Dont give them all the bad stuff tell them how you felt when bird that you bred just won the 600 mi race an hour ahead of the rest.
Dave


----------



## AllAroundAnimal (Aug 4, 2010)

It Is amazing - a Bird Flying Back to Its Loft from 600 Miles , Its Just Completely amazing how such a creature could accomplish this !


----------



## Char-B Loft (Dec 28, 2008)

AllAroundAnimal said:


> With That Said - and I'll never be able to afford To - Sit back and Relax and enjoy them flying around the loft sounds much more relaxing !
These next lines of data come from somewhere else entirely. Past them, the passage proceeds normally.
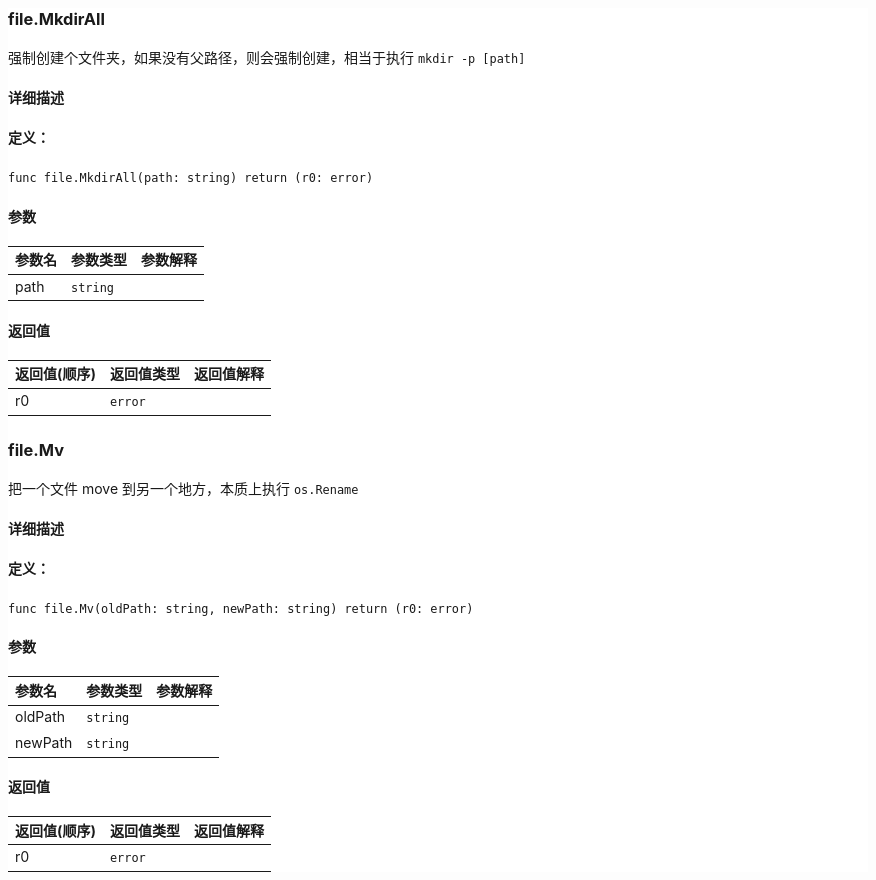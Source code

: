 
 
### file.MkdirAll

强制创建个文件夹，如果没有父路径，则会强制创建，相当于执行 `mkdir -p [path]`

#### 详细描述



#### 定义：

`func file.MkdirAll(path: string) return (r0: error)`


#### 参数

|参数名|参数类型|参数解释|
|:-----------|:---------- |:-----------|
| path | `string` |   |





#### 返回值

|返回值(顺序)|返回值类型|返回值解释|
|:-----------|:---------- |:-----------|
| r0 | `error` |   |


 
### file.Mv

把一个文件 move 到另一个地方，本质上执行 `os.Rename`

#### 详细描述



#### 定义：

`func file.Mv(oldPath: string, newPath: string) return (r0: error)`


#### 参数

|参数名|参数类型|参数解释|
|:-----------|:---------- |:-----------|
| oldPath | `string` |   |
| newPath | `string` |   |





#### 返回值

|返回值(顺序)|返回值类型|返回值解释|
|:-----------|:---------- |:-----------|
| r0 | `error` |   |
Maybe you should take a look at Tipplers. You can complete in competition and never leave your yard...

http://tipplers.com/


----------



## AllAroundAnimal (Aug 4, 2010)

Char - B - Loft , Hey Thank You For This Link -- I only Begin Reading This and It Sounds very Interesting already I am definitely Checking Into Them and reading up more on " Tipplers " - I have Homers Now that i have been told i must keep " Prisoners " which i feel sounds horrible , but thats pretty much what they are - I have to keep them locked up in the loft or else they wouldn't return back - but i do intend on flying thier young when they have some - I have children whom are very excited to see this happen and i myself will also be , But I have decided that by spring of next year i want my children to be more involved so i am getting them into " Saddle Homers " so we can eventually get into showing the birds along with letting them fly the sky's around our loft - but i also have been looking into some type of roller type birds because i think the kids would enjoy these Rolls in Mid air - But now i am going to look into these "Tipplers" I'll read up on them and study some information and let you know what happens - Is This The Type You Have , and again Thank You ! Mike And Family


----------



## Char-B Loft (Dec 28, 2008)

AllAroundAnimal said:


> Char - B - Loft , Hey Thank You For This Link -- I only Begin Reading This and It Sounds very Interesting already I am definitely Checking Into Them and reading up more on " Tipplers " - I have Homers Now that i have been told i must keep " Prisoners " which i feel sounds horrible , but thats pretty much what they are - I have to keep them locked up in the loft or else they wouldn't return back - but i do intend on flying thier young when they have some - I have children whom are very excited to see this happen and i myself will also be , But I have decided that by spring of next year i want my children to be more involved so i am getting them into " Saddle Homers " so we can eventually get into showing the birds along with letting them fly the sky's around our loft - but i also have been looking into some type of roller type birds because i think the kids would enjoy these Rolls in Mid air - But now i am going to look into these "Tipplers" I'll read up on them and study some information and let you know what happens - Is This The Type You Have , and again Thank You ! Mike And Family


Hi,
No, I fly homers but I have a very good friend that has flown Tipplers in competition for over 20 years...Below is a link to his web site and I know he will be glad to help you....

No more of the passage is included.